Grupa: Administrator 
Posty: 2935 #323380 Od: 2008-2-14
| > DO ZAPAMIĘTANIA > > > Żył sobie pewien człowiek, który ciężko pracował przez całe swoje życie, oszczędzał wszystkie swoje pieniądze, a przy tym był wielkim sknerą. > Krótko przed swoją śmiercią, powiedział do swojej żony: "Kiedy umrę, chcę żebyś wszystkie moje pieniądze włożyła razem ze mną do trumny. Chcę zabrać moje pieniądze ze sobą na drugi świat." > Tak wiec zmusił swoją żonę, żeby mu obiecała, że spełni jego prośbę po jego śmierci. > No i zmarł. > Leżał w trumnie, jego żona siedziała obok ubrana na czarno, a obok niej siedziała jej przyjaciółka. Po skończonej ceremonii, tuż przd zamknięciem trumny, żona powiedziała, żeby chwilkę zaczekać. Podeszła do trumny i włożyła do niej małą metalową kasetkę, którą przyniosła ze sobą. > Wtedy jej przyjaciółka powiedziała:"Dziewczyno, wiem, że nie jesteś na tyle głupia, żeby włożyć wszystkie te pieniądze razem z twoim mężem do trumny." > Lojalna żona odpowiedziała:"Posłuchaj, jestem chrześcijanką, nie mogę cofnąć swojego słowa.
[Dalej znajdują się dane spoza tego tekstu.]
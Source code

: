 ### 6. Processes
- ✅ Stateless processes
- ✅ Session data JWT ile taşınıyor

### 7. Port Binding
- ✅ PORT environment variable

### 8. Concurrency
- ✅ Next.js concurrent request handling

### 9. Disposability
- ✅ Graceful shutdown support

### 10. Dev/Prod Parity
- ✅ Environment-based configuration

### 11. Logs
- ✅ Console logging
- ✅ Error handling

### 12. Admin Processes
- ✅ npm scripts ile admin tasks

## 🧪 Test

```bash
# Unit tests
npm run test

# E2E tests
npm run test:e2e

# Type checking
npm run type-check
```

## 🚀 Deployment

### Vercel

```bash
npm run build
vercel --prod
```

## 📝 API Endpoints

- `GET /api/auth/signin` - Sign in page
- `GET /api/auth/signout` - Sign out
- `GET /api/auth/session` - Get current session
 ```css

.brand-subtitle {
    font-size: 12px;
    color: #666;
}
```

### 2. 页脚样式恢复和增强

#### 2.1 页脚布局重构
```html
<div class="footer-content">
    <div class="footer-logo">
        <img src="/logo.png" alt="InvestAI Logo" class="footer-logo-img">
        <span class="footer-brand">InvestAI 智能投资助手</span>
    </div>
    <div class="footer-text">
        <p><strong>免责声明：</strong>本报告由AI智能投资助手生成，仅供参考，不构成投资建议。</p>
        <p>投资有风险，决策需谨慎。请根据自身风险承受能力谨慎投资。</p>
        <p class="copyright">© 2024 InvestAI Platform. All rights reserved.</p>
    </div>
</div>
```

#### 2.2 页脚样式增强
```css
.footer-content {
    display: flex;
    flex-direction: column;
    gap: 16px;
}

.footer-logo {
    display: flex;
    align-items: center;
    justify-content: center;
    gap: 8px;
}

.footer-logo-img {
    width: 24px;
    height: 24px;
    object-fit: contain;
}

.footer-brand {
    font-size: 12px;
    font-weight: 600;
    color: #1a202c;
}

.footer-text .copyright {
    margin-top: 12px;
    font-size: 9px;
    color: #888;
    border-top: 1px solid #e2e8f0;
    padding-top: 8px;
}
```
Obiecałam mężowi, że włożę pieniądze do trumny." > Przyjaciółka zapytała zdziwiona:" Czy chcesz mi powiedzieć, że rzeczywiście włożyłaś wszystkie pieniądze do trumny?" > "Oczywiście, że tak", powiedziała żona, "zebrałam wszystkie pieniądze, wpłaciłam na swoje konto i wypisałam mu czek. Jeśli go zrealizuje, wtedy będzie mógł wydać wszystkie swoje pieniądze." > Wyślij tę historyjkę do każdej pomysłowej kobiety, jaką znasz, i do wszystkich mężczyzn, którzy myślą, że są mądrzejsi od kobiet ;-)))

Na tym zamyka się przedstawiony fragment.